On peut imaginer publier au jour le jour des fragments sur un site privé, sans cesse les réorganiser, les reprendre, en ajouter, en supprimer, avant de tout libérer. Je crois que François Bon fait ça dans sa cuisine. C’est aussi une écriture Web et elle peut être aussi fermée qu’un livre, sachant qu’on peut toujours ajouter quelque chose, même après publication, je l’ai fait avec Ératosthène.

Je vois encore un mérite au papier. Comme on ne peut pas y revenir, je suis beaucoup plus attentif, plus rigoureux, je bosse plus pour tout dire. Il n’en sera ainsi avec le Web qu’au moment justement où il aura le même statut symbolique que le papier.

Daniel

Bon, après notre mort… C’est noté dans mon agenda.

Les deux modes que tu évoques dans ton cas, Send vs TL (temps long), je ne sais pas si pour toi, ils sont exclusifs l’un de l’autre (tu fais d’une part des textes principalement Send, d’autres part des textes qui sont écrits sur le TL et ne sortent que “terminés”) ou consécutif (des Send sont agrégés pour être travaillés sur TL).

Perso, je n’ai pas de temps long, au sens où il n’y a quasi jamais de pensée « avant » l’écriture et le Send : j’ai une vague idée, presque plutôt un sentiment, et c’est le fait de l’écrire qui lui donne corps et la précise, me fait comprendre de quoi je voulais parler (mais curieusement, c’est toujours à côté, ce que j’écris finalement). Derrière, j’envoie direct sur Face Écran pour m’en libérer (un truc en suspens, ça me fait flipper en fait).
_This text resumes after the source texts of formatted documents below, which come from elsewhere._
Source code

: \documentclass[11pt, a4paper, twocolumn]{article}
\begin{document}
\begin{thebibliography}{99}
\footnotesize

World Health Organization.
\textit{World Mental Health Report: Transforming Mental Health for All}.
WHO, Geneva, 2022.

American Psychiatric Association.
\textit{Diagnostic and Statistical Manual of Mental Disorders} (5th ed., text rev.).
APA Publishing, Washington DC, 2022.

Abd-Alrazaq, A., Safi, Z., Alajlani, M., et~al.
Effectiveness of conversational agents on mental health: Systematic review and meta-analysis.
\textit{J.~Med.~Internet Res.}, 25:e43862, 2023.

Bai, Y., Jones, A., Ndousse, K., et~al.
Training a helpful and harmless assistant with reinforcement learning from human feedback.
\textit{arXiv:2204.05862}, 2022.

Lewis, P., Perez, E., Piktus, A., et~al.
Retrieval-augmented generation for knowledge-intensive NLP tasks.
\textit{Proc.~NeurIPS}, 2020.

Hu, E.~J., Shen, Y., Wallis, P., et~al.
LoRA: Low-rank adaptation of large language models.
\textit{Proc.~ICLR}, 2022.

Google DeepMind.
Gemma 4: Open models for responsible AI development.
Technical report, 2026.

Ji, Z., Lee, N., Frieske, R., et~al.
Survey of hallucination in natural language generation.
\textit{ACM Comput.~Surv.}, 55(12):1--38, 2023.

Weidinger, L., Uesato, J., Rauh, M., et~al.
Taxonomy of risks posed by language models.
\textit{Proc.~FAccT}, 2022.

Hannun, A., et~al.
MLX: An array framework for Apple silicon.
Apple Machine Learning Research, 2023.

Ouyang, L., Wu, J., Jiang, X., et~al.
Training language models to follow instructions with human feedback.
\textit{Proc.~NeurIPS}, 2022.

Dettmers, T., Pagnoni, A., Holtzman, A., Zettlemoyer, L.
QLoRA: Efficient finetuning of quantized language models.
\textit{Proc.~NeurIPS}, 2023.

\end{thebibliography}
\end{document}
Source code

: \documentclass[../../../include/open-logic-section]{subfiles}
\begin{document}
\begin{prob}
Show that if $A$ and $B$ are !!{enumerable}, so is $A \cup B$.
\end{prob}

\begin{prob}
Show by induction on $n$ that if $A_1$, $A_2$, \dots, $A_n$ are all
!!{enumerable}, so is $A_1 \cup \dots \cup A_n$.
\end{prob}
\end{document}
La conséquence, c’est que je n’ai pas de brouillons, pas vraiment sauf rares exceptions donc, de « manuscrits » dans un coin de l’ordi.

Le mérite que je vois au papier est celui de l’éditeur qui va t’aider à aller plus loin que ce que tu voulais faire.

Or sauf erreur, il manque sur le Full Web (sauf erreur ou méconnaissance de ma part) cette démarche éditoriale approfondie : il y a des « structures » qui font un travail de publication full web (je pense par exemple à nerval.fr), mais on est plutôt sur des textes courts et j’ai l’impression que le projet est plus orienté sur la publication (ne serait-ce que pour de très simples et évidentes raisons de temps du côté du propulseur).

J’ai l’impression qu’il manque une structure full web avec un travail éditorial global (tu sais, l’éditeur qui te casse les pieds pour une virgule ou un mot, te pousse dans tes retranchements — j’ai eu cette expérience avec les Chemins du Vagabond, l’éditrice m’a vraiment fait dépasser mon propre texte) et qui produise des textes longs, des « livres », mais qui ne soient pas des epubs (parce que là, on retrouve cette logique de clôture du texte qui sort du web) — du full web exclusif en somme.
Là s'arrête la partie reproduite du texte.